I’m old enough to remember the days of pong, and the video games that sprang up around it. Nowadays, video games are visually exciting, but as other experts in the industry have commented, gameplay has lagged behind technological mastery. Those old games looked like etch-a-sketch doodles, but crumbs, you could get some game play out of those simple ideas. They had to be fun to play, they weren’t much to look at. Games like these needed an experience that would draw you in and engage your imagination.

One game in particular was a favorite of mine, because it always seemed to be at the Howard Johnson’s restaurant my folks stopped at, and I’ve always thought submarines were really darn cool. I’m talking about Sea Wolf. You plopped in a quarter, stood on a small stand, and looked through a periscope with a firing button. You got a limited amount of time to play, though maybe that could be extended by scoring high in a round, I don’t know.

The screen was arranged so that you had three rows of ships moving on and off in both directions, along the surface of the “water”, and below them you had a random assortment of floating mines that were obstacles. You played the part of a submarine captain firing torpedoes at the ships for points. The torpedo started at the bottom of the screen and moved to the top, where it either detonated with a target or disappeared once it reached the top. You moved the periscope left and right to adjust where the torpedo fired.

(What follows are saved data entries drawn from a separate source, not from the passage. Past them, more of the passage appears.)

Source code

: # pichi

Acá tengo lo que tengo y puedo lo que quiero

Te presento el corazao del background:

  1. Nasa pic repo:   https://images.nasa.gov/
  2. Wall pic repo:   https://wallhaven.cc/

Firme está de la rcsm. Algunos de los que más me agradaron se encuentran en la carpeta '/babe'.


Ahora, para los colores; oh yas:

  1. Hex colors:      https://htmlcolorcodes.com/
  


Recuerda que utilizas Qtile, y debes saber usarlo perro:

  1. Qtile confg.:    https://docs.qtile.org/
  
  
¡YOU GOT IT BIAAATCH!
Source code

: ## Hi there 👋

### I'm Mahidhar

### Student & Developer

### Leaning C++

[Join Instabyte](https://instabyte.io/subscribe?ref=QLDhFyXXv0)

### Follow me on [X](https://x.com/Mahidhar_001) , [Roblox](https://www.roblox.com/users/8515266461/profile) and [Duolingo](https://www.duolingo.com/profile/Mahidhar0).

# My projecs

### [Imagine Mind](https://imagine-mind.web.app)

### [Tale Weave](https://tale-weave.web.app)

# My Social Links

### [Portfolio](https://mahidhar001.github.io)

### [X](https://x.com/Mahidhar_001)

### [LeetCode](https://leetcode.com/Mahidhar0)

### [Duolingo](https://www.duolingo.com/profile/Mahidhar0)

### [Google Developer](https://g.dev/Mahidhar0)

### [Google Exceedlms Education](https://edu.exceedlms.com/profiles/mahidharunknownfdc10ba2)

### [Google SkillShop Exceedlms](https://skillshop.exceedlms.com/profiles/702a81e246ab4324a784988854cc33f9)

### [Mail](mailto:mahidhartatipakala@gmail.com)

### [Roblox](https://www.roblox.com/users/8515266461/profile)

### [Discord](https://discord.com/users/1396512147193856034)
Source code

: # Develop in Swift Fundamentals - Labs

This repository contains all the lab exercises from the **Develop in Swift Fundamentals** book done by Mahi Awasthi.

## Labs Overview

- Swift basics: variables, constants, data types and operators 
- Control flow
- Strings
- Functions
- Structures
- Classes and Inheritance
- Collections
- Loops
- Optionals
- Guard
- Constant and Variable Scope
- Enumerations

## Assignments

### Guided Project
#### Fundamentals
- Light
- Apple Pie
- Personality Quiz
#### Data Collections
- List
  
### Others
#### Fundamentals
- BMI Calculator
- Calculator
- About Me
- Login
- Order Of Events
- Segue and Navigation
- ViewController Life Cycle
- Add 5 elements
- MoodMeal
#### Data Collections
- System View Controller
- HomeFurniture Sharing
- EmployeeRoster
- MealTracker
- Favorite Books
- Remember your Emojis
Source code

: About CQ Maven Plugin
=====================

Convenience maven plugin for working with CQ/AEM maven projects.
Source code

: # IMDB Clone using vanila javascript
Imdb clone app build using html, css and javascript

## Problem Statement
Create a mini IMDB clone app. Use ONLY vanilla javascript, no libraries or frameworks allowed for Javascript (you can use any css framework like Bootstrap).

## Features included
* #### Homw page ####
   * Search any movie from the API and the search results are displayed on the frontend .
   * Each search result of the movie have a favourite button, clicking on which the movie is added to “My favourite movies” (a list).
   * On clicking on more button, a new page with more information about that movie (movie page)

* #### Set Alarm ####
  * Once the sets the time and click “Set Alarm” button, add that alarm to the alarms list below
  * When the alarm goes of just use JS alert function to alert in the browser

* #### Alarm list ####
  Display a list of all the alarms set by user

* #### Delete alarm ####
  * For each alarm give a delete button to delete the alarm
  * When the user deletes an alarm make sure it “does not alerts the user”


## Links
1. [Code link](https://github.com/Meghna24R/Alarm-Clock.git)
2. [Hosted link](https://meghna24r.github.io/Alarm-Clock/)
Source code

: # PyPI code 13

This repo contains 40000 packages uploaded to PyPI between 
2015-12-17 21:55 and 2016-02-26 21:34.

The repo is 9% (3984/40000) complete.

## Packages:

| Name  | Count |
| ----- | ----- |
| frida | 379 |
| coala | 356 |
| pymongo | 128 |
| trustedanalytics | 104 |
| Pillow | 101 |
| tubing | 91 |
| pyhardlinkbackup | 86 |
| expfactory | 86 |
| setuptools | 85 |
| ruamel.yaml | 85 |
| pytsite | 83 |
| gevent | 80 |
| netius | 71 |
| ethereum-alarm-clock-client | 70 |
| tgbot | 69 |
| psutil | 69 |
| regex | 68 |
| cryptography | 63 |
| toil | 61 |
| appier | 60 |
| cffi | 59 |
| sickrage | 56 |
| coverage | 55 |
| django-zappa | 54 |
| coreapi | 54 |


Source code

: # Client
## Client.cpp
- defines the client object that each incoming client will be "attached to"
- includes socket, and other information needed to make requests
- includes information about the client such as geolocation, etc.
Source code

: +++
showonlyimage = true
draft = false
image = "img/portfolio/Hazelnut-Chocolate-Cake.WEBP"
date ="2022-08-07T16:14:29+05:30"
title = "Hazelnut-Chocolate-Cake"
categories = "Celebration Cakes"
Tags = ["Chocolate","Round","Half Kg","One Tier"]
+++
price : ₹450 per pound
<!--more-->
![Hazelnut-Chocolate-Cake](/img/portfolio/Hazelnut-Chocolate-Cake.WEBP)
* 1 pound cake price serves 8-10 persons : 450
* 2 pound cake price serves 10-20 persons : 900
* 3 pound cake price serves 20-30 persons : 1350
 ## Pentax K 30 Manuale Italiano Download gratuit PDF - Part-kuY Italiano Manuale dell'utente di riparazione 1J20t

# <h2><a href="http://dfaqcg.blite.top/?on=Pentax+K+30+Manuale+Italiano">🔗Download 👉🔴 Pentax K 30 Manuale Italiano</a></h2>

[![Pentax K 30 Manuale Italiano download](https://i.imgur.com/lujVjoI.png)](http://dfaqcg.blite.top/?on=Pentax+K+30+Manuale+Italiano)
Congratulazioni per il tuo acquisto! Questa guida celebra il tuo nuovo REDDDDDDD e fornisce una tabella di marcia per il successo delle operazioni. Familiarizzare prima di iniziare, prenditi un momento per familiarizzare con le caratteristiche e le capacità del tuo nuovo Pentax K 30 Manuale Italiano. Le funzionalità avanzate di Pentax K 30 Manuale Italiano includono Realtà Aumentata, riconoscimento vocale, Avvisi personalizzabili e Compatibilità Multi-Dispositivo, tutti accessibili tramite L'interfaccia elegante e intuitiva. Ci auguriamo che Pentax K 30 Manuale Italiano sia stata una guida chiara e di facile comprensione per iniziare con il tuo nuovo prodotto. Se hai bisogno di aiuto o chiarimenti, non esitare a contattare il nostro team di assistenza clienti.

Everything was in monochrome blue, and the graphics were not pong-style blocky, but reasonably recognizable as ships and mines. The sound effects included the familiar “sonar” pinging as a background soundtrack, with satisfying booms and whisking noises for the torpedoes. But the sound effect to beat was that of the annoying PT boat. The smallest ship, and the fastest, it was worth the most points if you could get it. It always announced itself with a kind of grating, high-pitched, whirring duck-call. Just enough to totally throw you off your game and leap greedily for the big bonus with a big fat miss.

The thing was, the PT Boat sound effect was the only sound effect you could hear when you were not playing the game. You’d be sitting at your table eating dinner, and the video game would make the duck-call and you couldn’t ignore it. At least, not at my age at the time. Devious, huh? That ding-dang-darn PT Boat was just daring you to take a shot at it. Go ahead; knock that battery off that shoulder. Give it your best shot, punk. Mom, dad, gimmie quarter! I have to shut up the PT Boat! Can’t you hear it?

Despite the simplicity, the game is actually pretty challenging. The mines, the mix between larger (less valuable points-wise) ships and smaller ships, and the need to time your shots combine into a really exciting game. You shoot for the easy ship, but hit the mine instead, or you go for the hard shot, and the PT Boat appears to throw you off for a fraction of a second and you miss completely. For 60 seconds of fun, its pretty basic brain stimulation, but I got a kick out of it.

I guess you could call Sea Wolf my first video game crush. Before Pac Man fever, there was Sea Wolf puppy love. That was the seventies for you.